Dan Mbilli sudah pernah berada di dalam sana dengan sejumlah kompetisi yang tambahan rendah sebelum hari Sabtu. Algieri menyatakan bahwa Mbilli harus memperketat celah-celah yang disebutkan atau dia akan terekspos oleh pribadi juara – apakah itu mantan pemegang sabuk 154 pon Munguia atau juara empat divisi yang mana terkenal di tempat Meksiko dengan rambut merah.

“Pukulannya yang tersebut besar dan juga lebar, gerakannya yang tersebut progresif ke depan, sikap dalam depan lawan, cara membungkuknya, [rentan terhadap] uppercut… ia bersandar pada kaki depannya,” kata Algieri. “Sejauh ia mengambil alih divisi ini, saya tiada melihatnya.”

Bradley menyatakan pada Algieri, “Saya mengamati celah yang dimaksud anda lihat,” namun berdasarkan energi, kekuatan dan juga prospek Mbilli, ia masih ingin meninjau Alvarez-Mbilli.

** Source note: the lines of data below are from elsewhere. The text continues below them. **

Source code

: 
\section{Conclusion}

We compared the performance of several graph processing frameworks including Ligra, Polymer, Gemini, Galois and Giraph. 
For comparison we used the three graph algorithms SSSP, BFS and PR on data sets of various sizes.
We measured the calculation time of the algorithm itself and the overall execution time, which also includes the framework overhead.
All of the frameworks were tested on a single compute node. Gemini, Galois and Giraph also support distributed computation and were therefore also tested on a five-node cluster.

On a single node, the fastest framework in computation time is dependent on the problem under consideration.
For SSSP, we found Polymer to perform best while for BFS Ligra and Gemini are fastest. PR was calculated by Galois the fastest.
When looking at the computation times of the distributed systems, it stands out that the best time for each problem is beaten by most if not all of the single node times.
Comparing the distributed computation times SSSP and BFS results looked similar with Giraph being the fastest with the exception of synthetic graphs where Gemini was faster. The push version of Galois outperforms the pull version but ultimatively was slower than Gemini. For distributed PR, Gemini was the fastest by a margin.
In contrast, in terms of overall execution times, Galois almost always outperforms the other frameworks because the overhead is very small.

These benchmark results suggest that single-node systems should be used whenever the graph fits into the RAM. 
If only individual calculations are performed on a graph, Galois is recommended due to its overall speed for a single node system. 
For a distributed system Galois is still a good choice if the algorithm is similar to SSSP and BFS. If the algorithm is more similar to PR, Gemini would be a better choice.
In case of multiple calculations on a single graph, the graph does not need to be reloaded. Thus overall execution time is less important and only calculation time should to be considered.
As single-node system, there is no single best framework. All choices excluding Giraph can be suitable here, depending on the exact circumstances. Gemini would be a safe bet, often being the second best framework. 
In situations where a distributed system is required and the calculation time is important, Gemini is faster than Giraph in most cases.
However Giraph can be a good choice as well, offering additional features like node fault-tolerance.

Saat kita mengawaitu laga Alvarez-Edgar Berlanga yang digunakan kemungkinan besar akan berlangsung satu arah pada tanggal 14 September di tempat Las Vegas, sebuah pertandingan melawan penantang peringkat teratas kelas menengah super WBC ini nampaknya akan lebih lanjut menarik. Dan itulah mengapa Bradley mengakui bahwa ia telah terjadi melakukan “psikologi terbalik” dengan menyatakan di siaran ESPN bahwa Alvarez akan menjauhi Mbilli.

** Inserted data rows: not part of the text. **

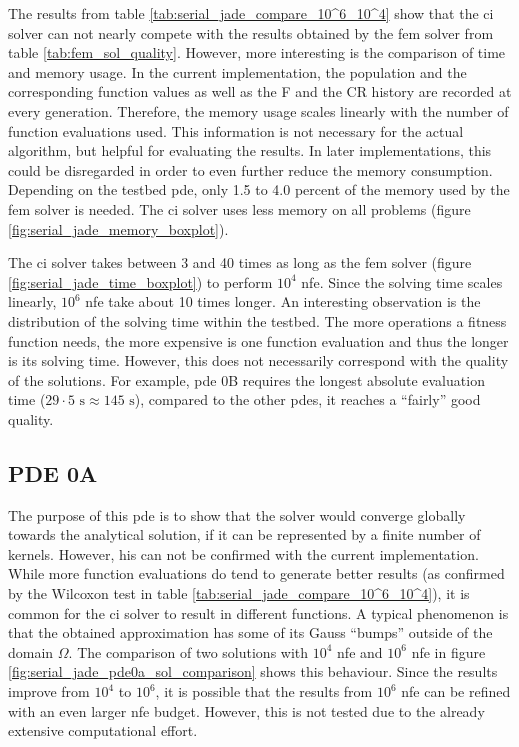 \documentclass[./\jobname.tex]{subfiles}
\begin{document}
The results from table \ref{tab:serial_jade_compare_10^6_10^4} show that the \gls{ci} solver can not nearly compete with the results obtained by the \gls{fem} solver from table \ref{tab:fem_sol_quality}. 
However, more interesting is the comparison of time and memory usage. 
In the current implementation, the population and the corresponding function values as well as the F and the CR history are recorded at every generation. Therefore, the memory usage scales linearly with the number of function evaluations used. This information is not necessary for the actual algorithm, but helpful for evaluating the results. In later implementations, this could be disregarded in order to even further reduce the memory consumption. Depending on the testbed \gls{pde}, only 1.5 to 4.0 percent of the memory used by the \gls{fem} solver is needed. The \gls{ci} solver uses less memory on all problems (figure \ref{fig:serial_jade_memory_boxplot}). 

The \gls{ci} solver takes between 3 and 40 times as long as the \gls{fem} solver (figure \ref{fig:serial_jade_time_boxplot}) to perform $10^4$ \gls{nfe}. Since the solving time scales linearly, $10^6$ \gls{nfe} take about 10 times longer. An interesting observation is the distribution of the solving time within the testbed. The more operations a fitness function needs, the more expensive is one function evaluation and thus the longer is its solving time. However, this does not necessarily correspond with the quality of the solutions. For example, \gls{pde} 0B requires the longest absolute evaluation time ($29 \cdot 5 \text{ s} \approx 145\text{ s}$), compared to the other \gls{pde}s, it reaches a ``fairly'' good quality. 



\subsection{PDE 0A}
\label{chap: experiment_0_pde_0A}

The purpose of this \gls{pde} is to show that the solver would converge globally towards the analytical solution, if it can be represented by a finite number of kernels. However, his can not be confirmed with the current implementation. While more function evaluations do tend to generate better results (as confirmed by the Wilcoxon test in table \ref{tab:serial_jade_compare_10^6_10^4}), it is common for the \gls{ci} solver to result in different functions. A typical phenomenon is that the obtained approximation has some of its Gauss ``bumps'' outside of the domain $\Omega$. The comparison of two solutions with $10^4$ \gls{nfe} and $10^6$ \gls{nfe} in figure \ref{fig:serial_jade_pde0a_sol_comparison} shows this behaviour. Since the results improve from $10^4$ to $10^6$, it is possible that the results from $10^6$ \gls{nfe} can be refined with an even larger \gls{nfe} budget. However, this is not tested due to the already extensive computational effort. 
\end{document}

“[Mbilli] akan menjadi lawan yang tersebut tangguh bagi siapapun,” kata Bradley. “Anda dapat menempatkannya di dalam berhadapan dengan ring melawan Canelo serta ia akan sulit. Dia jelas berbahaya. Dia miliki kecepatan tinggi. Dia miliki kekuatan pukulan. Dia dapat menekan Canelo.”

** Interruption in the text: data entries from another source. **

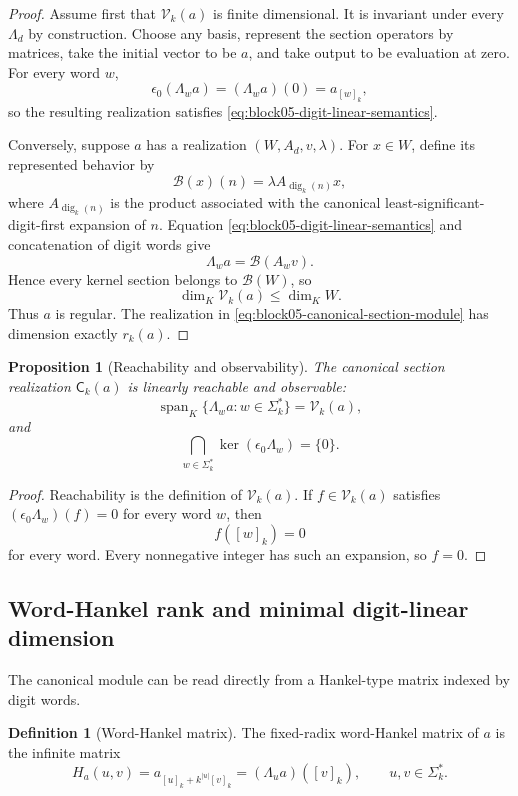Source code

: \documentclass[11pt]{article}
\newtheorem{proposition}[theorem]{Proposition}
\theoremstyle{definition}
\newtheorem{definition}[theorem]{Definition}
\theoremstyle{remark}
\DeclareMathOperator{\Span}{span}
\begin{document}
\begin{proof}
Assume first that \(\mathcal V_k(a)\) is finite dimensional.  It is invariant under every \(\Lambda_d\) by construction.  Choose any basis, represent the section operators by matrices, take the initial vector to be \(a\), and take output to be evaluation at zero.  For every word \(w\),
\[
\epsilon_0(\Lambda_wa)
=(\Lambda_wa)(0)
=a_{[w]_k},
\]
so the resulting realization satisfies \eqref{eq:block05-digit-linear-semantics}.

Conversely, suppose \(a\) has a realization \((W,A_d,v,\lambda)\).  For \(x\in W\), define its represented behavior by
\[
\mathcal B(x)(n)
=
\lambda A_{\operatorname{dig}_k(n)}x,
\]
where \(A_{\operatorname{dig}_k(n)}\) is the product associated with the canonical least-significant-digit-first expansion of \(n\).  Equation \eqref{eq:block05-digit-linear-semantics} and concatenation of digit words give
\[
\Lambda_w a
=
\mathcal B(A_wv).
\]
Hence every kernel section belongs to \(\mathcal B(W)\), so
\[
\dim_K\mathcal V_k(a)
\leq
\dim_K W.
\]
Thus \(a\) is regular.  The realization in \eqref{eq:block05-canonical-section-module} has dimension exactly \(r_k(a)\).
\end{proof}

\begin{proposition}[Reachability and observability]
\label{prop:block05-reach-observe}
The canonical section realization \(\mathsf C_k(a)\) is linearly reachable and observable:
\[
\Span_K\{\Lambda_wa:w\in\Sigma_k^*\}
=
\mathcal V_k(a),
\]
and
\[
\bigcap_{w\in\Sigma_k^*}
\ker(\epsilon_0\Lambda_w)
=
\{0\}.
\]
\end{proposition}

\begin{proof}
Reachability is the definition of \(\mathcal V_k(a)\).  If \(f\in\mathcal V_k(a)\) satisfies \((\epsilon_0\Lambda_w)(f)=0\) for every word \(w\), then
\[
f([w]_k)=0
\]
for every word.  Every nonnegative integer has such an expansion, so \(f=0\).
\end{proof}

\subsection{Word-Hankel rank and minimal digit-linear dimension}

The canonical module can be read directly from a Hankel-type matrix indexed by digit words.

\begin{definition}[Word-Hankel matrix]
The fixed-radix word-Hankel matrix of \(a\) is the infinite matrix
\begin{equation}
H_a(u,v)
=
 a_{[u]_k+k^{|u|}[v]_k}
=
(\Lambda_u a)([v]_k),
\qquad
u,v\in\Sigma_k^*.
\label{eq:block05-word-hankel}
\end{equation}
\end{definition}
\end{document}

Bradley memprediksi Alvarez akan menang berkat keahliannya pada menyerang balik serta ketenangannya.”Canelo kemungkinan besar akan terlambat menghentikannya,” kata Bradley. “Namun, anak itu layak mendapatkan perebutan gelar, kemudian itu kemungkinan besar akan terjadi.”